Let’s do the new math in the new world of paid content. Say each of 27,000 laid-off newsies was capable of producing just one story of value per week. That’s 1.4 million stories. Now let’s iTunes those stories, just the way the publishers would like, selling them for a one dollar. If just one person would buy a story for a buck, then publishers lose $1.4 million in potential revenue from those stories. But a market of one doesn’t make a newspaper, nor does it reflect the really big, Google-like numbers that publishers think they’ll get on the Web. Jack the market to only 2,000 paying customers for one story a week, and you’re looking at $2.8 billion in lost revenue from the people you just laid off.

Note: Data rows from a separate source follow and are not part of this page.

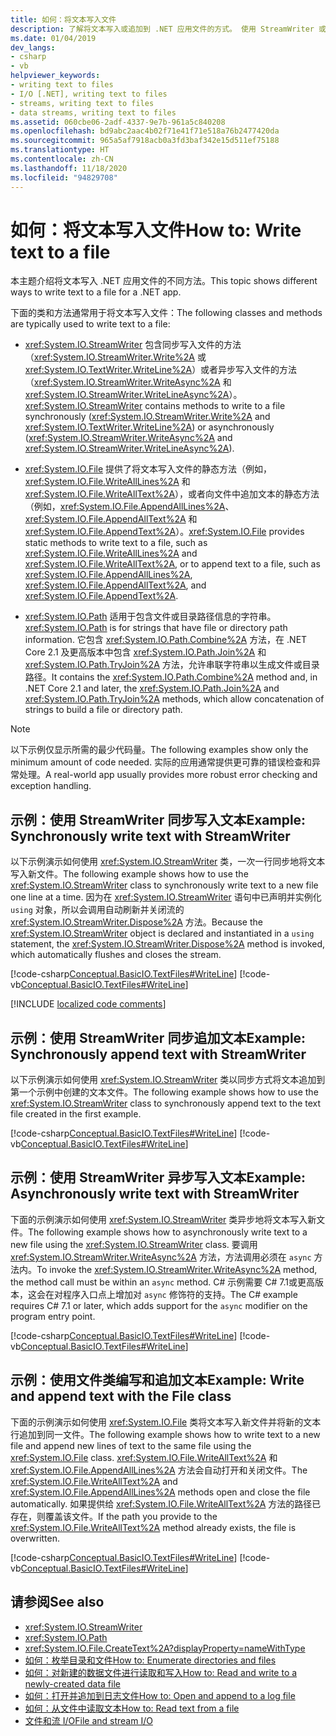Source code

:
 ```yaml
---
title: 如何：将文本写入文件
description: 了解将文本写入或追加到 .NET 应用文件的方式。 使用 StreamWriter 或文件类中的方法以同步方式或异步方式写入文本。
ms.date: 01/04/2019
dev_langs:
- csharp
- vb
helpviewer_keywords:
- writing text to files
- I/O [.NET], writing text to files
- streams, writing text to files
- data streams, writing text to files
ms.assetid: 060cbe06-2adf-4337-9e7b-961a5c840208
ms.openlocfilehash: bd9abc2aac4b02f71e41f71e518a76b2477420da
ms.sourcegitcommit: 965a5af7918acb0a3fd3baf342e15d511ef75188
ms.translationtype: HT
ms.contentlocale: zh-CN
ms.lasthandoff: 11/18/2020
ms.locfileid: "94829708"
---
```

# <a name="how-to-write-text-to-a-file"></a><span data-ttu-id="230c8-104">如何：将文本写入文件</span><span class="sxs-lookup"><span data-stu-id="230c8-104">How to: Write text to a file</span></span>

<span data-ttu-id="230c8-105">本主题介绍将文本写入 .NET 应用文件的不同方法。</span><span class="sxs-lookup"><span data-stu-id="230c8-105">This topic shows different ways to write text to a file for a .NET app.</span></span>

<span data-ttu-id="230c8-106">下面的类和方法通常用于将文本写入文件：</span><span class="sxs-lookup"><span data-stu-id="230c8-106">The following classes and methods are typically used to write text to a file:</span></span>  
  
- <span data-ttu-id="230c8-107"><xref:System.IO.StreamWriter> 包含同步写入文件的方法（<xref:System.IO.StreamWriter.Write%2A> 或 <xref:System.IO.TextWriter.WriteLine%2A>）或者异步写入文件的方法（<xref:System.IO.StreamWriter.WriteAsync%2A> 和 <xref:System.IO.StreamWriter.WriteLineAsync%2A>）。</span><span class="sxs-lookup"><span data-stu-id="230c8-107"><xref:System.IO.StreamWriter> contains methods to write to a file synchronously (<xref:System.IO.StreamWriter.Write%2A> and <xref:System.IO.TextWriter.WriteLine%2A>) or asynchronously (<xref:System.IO.StreamWriter.WriteAsync%2A> and <xref:System.IO.StreamWriter.WriteLineAsync%2A>).</span></span>  
  
- <span data-ttu-id="230c8-108"><xref:System.IO.File> 提供了将文本写入文件的静态方法（例如，<xref:System.IO.File.WriteAllLines%2A> 和 <xref:System.IO.File.WriteAllText%2A>），或者向文件中追加文本的静态方法（例如，<xref:System.IO.File.AppendAllLines%2A>、<xref:System.IO.File.AppendAllText%2A> 和 <xref:System.IO.File.AppendText%2A>）。</span><span class="sxs-lookup"><span data-stu-id="230c8-108"><xref:System.IO.File> provides static methods to write text to a file, such as <xref:System.IO.File.WriteAllLines%2A> and <xref:System.IO.File.WriteAllText%2A>, or to append text to a file, such as <xref:System.IO.File.AppendAllLines%2A>, <xref:System.IO.File.AppendAllText%2A>, and <xref:System.IO.File.AppendText%2A>.</span></span>  
  
- <span data-ttu-id="230c8-109"><xref:System.IO.Path> 适用于包含文件或目录路径信息的字符串。</span><span class="sxs-lookup"><span data-stu-id="230c8-109"><xref:System.IO.Path> is for strings that have file or directory path information.</span></span> <span data-ttu-id="230c8-110">它包含 <xref:System.IO.Path.Combine%2A> 方法，在 .NET Core 2.1 及更高版本中包含 <xref:System.IO.Path.Join%2A> 和 <xref:System.IO.Path.TryJoin%2A> 方法，允许串联字符串以生成文件或目录路径。</span><span class="sxs-lookup"><span data-stu-id="230c8-110">It contains the <xref:System.IO.Path.Combine%2A> method and, in .NET Core 2.1 and later, the <xref:System.IO.Path.Join%2A> and <xref:System.IO.Path.TryJoin%2A> methods, which allow concatenation of strings to build a file or directory path.</span></span>

> [!NOTE]
> <span data-ttu-id="230c8-111">以下示例仅显示所需的最少代码量。</span><span class="sxs-lookup"><span data-stu-id="230c8-111">The following examples show only the minimum amount of code needed.</span></span> <span data-ttu-id="230c8-112">实际的应用通常提供更可靠的错误检查和异常处理。</span><span class="sxs-lookup"><span data-stu-id="230c8-112">A real-world app usually provides more robust error checking and exception handling.</span></span>  
  
## <a name="example-synchronously-write-text-with-streamwriter"></a><span data-ttu-id="230c8-113">示例：使用 StreamWriter 同步写入文本</span><span class="sxs-lookup"><span data-stu-id="230c8-113">Example: Synchronously write text with StreamWriter</span></span>

<span data-ttu-id="230c8-114">以下示例演示如何使用 <xref:System.IO.StreamWriter> 类，一次一行同步地将文本写入新文件。</span><span class="sxs-lookup"><span data-stu-id="230c8-114">The following example shows how to use the <xref:System.IO.StreamWriter> class to synchronously write text to a new file one line at a time.</span></span> <span data-ttu-id="230c8-115">因为在 <xref:System.IO.StreamWriter> 语句中已声明并实例化 `using` 对象，所以会调用自动刷新并关闭流的 <xref:System.IO.StreamWriter.Dispose%2A> 方法。</span><span class="sxs-lookup"><span data-stu-id="230c8-115">Because the <xref:System.IO.StreamWriter> object is declared and instantiated in a `using` statement, the <xref:System.IO.StreamWriter.Dispose%2A> method is invoked, which automatically flushes and closes the stream.</span></span>  

[!code-csharp[Conceptual.BasicIO.TextFiles#WriteLine](../../../samples/snippets/csharp/VS_Snippets_CLR/conceptual.basicio.textfiles/cs/write.cs)]
[!code-vb[Conceptual.BasicIO.TextFiles#WriteLine](../../../samples/snippets/visualbasic/VS_Snippets_CLR/conceptual.basicio.textfiles/vb/write.vb)]  

[!INCLUDE [localized code comments](../../../includes/code-comments-loc.md)]

## <a name="example-synchronously-append-text-with-streamwriter"></a><span data-ttu-id="230c8-116">示例：使用 StreamWriter 同步追加文本</span><span class="sxs-lookup"><span data-stu-id="230c8-116">Example: Synchronously append text with StreamWriter</span></span>

<span data-ttu-id="230c8-117">以下示例演示如何使用 <xref:System.IO.StreamWriter> 类以同步方式将文本追加到第一个示例中创建的文本文件。</span><span class="sxs-lookup"><span data-stu-id="230c8-117">The following example shows how to use the <xref:System.IO.StreamWriter> class to synchronously append text to the text file created in the first example.</span></span>

[!code-csharp[Conceptual.BasicIO.TextFiles#WriteLine](../../../samples/snippets/csharp/VS_Snippets_CLR/conceptual.basicio.textfiles/cs/append.cs)]
[!code-vb[Conceptual.BasicIO.TextFiles#WriteLine](../../../samples/snippets/visualbasic/VS_Snippets_CLR/conceptual.basicio.textfiles/vb/append.vb)]  

## <a name="example-asynchronously-write-text-with-streamwriter"></a><span data-ttu-id="230c8-118">示例：使用 StreamWriter 异步写入文本</span><span class="sxs-lookup"><span data-stu-id="230c8-118">Example: Asynchronously write text with StreamWriter</span></span>

<span data-ttu-id="230c8-119">下面的示例演示如何使用 <xref:System.IO.StreamWriter> 类异步地将文本写入新文件。</span><span class="sxs-lookup"><span data-stu-id="230c8-119">The following example shows how to asynchronously write text to a new file using the <xref:System.IO.StreamWriter> class.</span></span> <span data-ttu-id="230c8-120">要调用 <xref:System.IO.StreamWriter.WriteAsync%2A> 方法，方法调用必须在 `async` 方法内。</span><span class="sxs-lookup"><span data-stu-id="230c8-120">To invoke the <xref:System.IO.StreamWriter.WriteAsync%2A> method, the method call must be within an `async` method.</span></span> <span data-ttu-id="230c8-121">C# 示例需要 C# 7.1或更高版本，这会在对程序入口点上增加对 `async` 修饰符的支持。</span><span class="sxs-lookup"><span data-stu-id="230c8-121">The C# example requires C# 7.1 or later, which adds support for the `async` modifier on the program entry point.</span></span>

[!code-csharp[Conceptual.BasicIO.TextFiles#WriteLine](../../../samples/snippets/csharp/VS_Snippets_CLR/conceptual.basicio.textfiles/cs/async.cs)]
[!code-vb[Conceptual.BasicIO.TextFiles#WriteLine](../../../samples/snippets/visualbasic/VS_Snippets_CLR/conceptual.basicio.textfiles/vb/async.vb)]  

## <a name="example-write-and-append-text-with-the-file-class"></a><span data-ttu-id="230c8-122">示例：使用文件类编写和追加文本</span><span class="sxs-lookup"><span data-stu-id="230c8-122">Example: Write and append text with the File class</span></span>

<span data-ttu-id="230c8-123">下面的示例演示如何使用 <xref:System.IO.File> 类将文本写入新文件并将新的文本行追加到同一文件。</span><span class="sxs-lookup"><span data-stu-id="230c8-123">The following example shows how to write text to a new file and append new lines of text to the same file using the <xref:System.IO.File> class.</span></span> <span data-ttu-id="230c8-124"><xref:System.IO.File.WriteAllText%2A> 和 <xref:System.IO.File.AppendAllLines%2A> 方法会自动打开和关闭文件。</span><span class="sxs-lookup"><span data-stu-id="230c8-124">The <xref:System.IO.File.WriteAllText%2A> and <xref:System.IO.File.AppendAllLines%2A> methods open and close the file automatically.</span></span> <span data-ttu-id="230c8-125">如果提供给 <xref:System.IO.File.WriteAllText%2A> 方法的路径已存在，则覆盖该文件。</span><span class="sxs-lookup"><span data-stu-id="230c8-125">If the path you provide to the <xref:System.IO.File.WriteAllText%2A> method already exists, the file is overwritten.</span></span>  

[!code-csharp[Conceptual.BasicIO.TextFiles#WriteLine](../../../samples/snippets/csharp/VS_Snippets_CLR/conceptual.basicio.textfiles/cs/file.cs)]
[!code-vb[Conceptual.BasicIO.TextFiles#WriteLine](../../../samples/snippets/visualbasic/VS_Snippets_CLR/conceptual.basicio.textfiles/vb/file.vb)]  

## <a name="see-also"></a><span data-ttu-id="230c8-126">请参阅</span><span class="sxs-lookup"><span data-stu-id="230c8-126">See also</span></span>

- <xref:System.IO.StreamWriter>
- <xref:System.IO.Path>
- <xref:System.IO.File.CreateText%2A?displayProperty=nameWithType>
- [<span data-ttu-id="230c8-127">如何：枚举目录和文件</span><span class="sxs-lookup"><span data-stu-id="230c8-127">How to: Enumerate directories and files</span></span>](how-to-enumerate-directories-and-files.md)
- [<span data-ttu-id="230c8-128">如何：对新建的数据文件进行读取和写入</span><span class="sxs-lookup"><span data-stu-id="230c8-128">How to: Read and write to a newly-created data file</span></span>](how-to-read-and-write-to-a-newly-created-data-file.md)
- [<span data-ttu-id="230c8-129">如何：打开并追加到日志文件</span><span class="sxs-lookup"><span data-stu-id="230c8-129">How to: Open and append to a log file</span></span>](how-to-open-and-append-to-a-log-file.md)
- [<span data-ttu-id="230c8-130">如何：从文件中读取文本</span><span class="sxs-lookup"><span data-stu-id="230c8-130">How to: Read text from a file</span></span>](how-to-read-text-from-a-file.md)
- [<span data-ttu-id="230c8-131">文件和流 I/O</span><span class="sxs-lookup"><span data-stu-id="230c8-131">File and stream I/O</span></span>](index.md)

At only 10,000 customers — the size of a small weekly newspaper — that’s $14 billion in lost, potential revenue if you take the formula forward. And at Google-like numbers in the hundreds of thousands or millions, then, well, you’re talking about real money that you’ve let get away.
Once again, publishers are about to learn new realities from the Internet. The first is that you can’t produce enough content to supply it. The second is that the content you do produce probably isn’t worth what you think. The third is that the competition is fierce: many of those 27,000 journalists you trained, then fired, are now working against you on their own sites.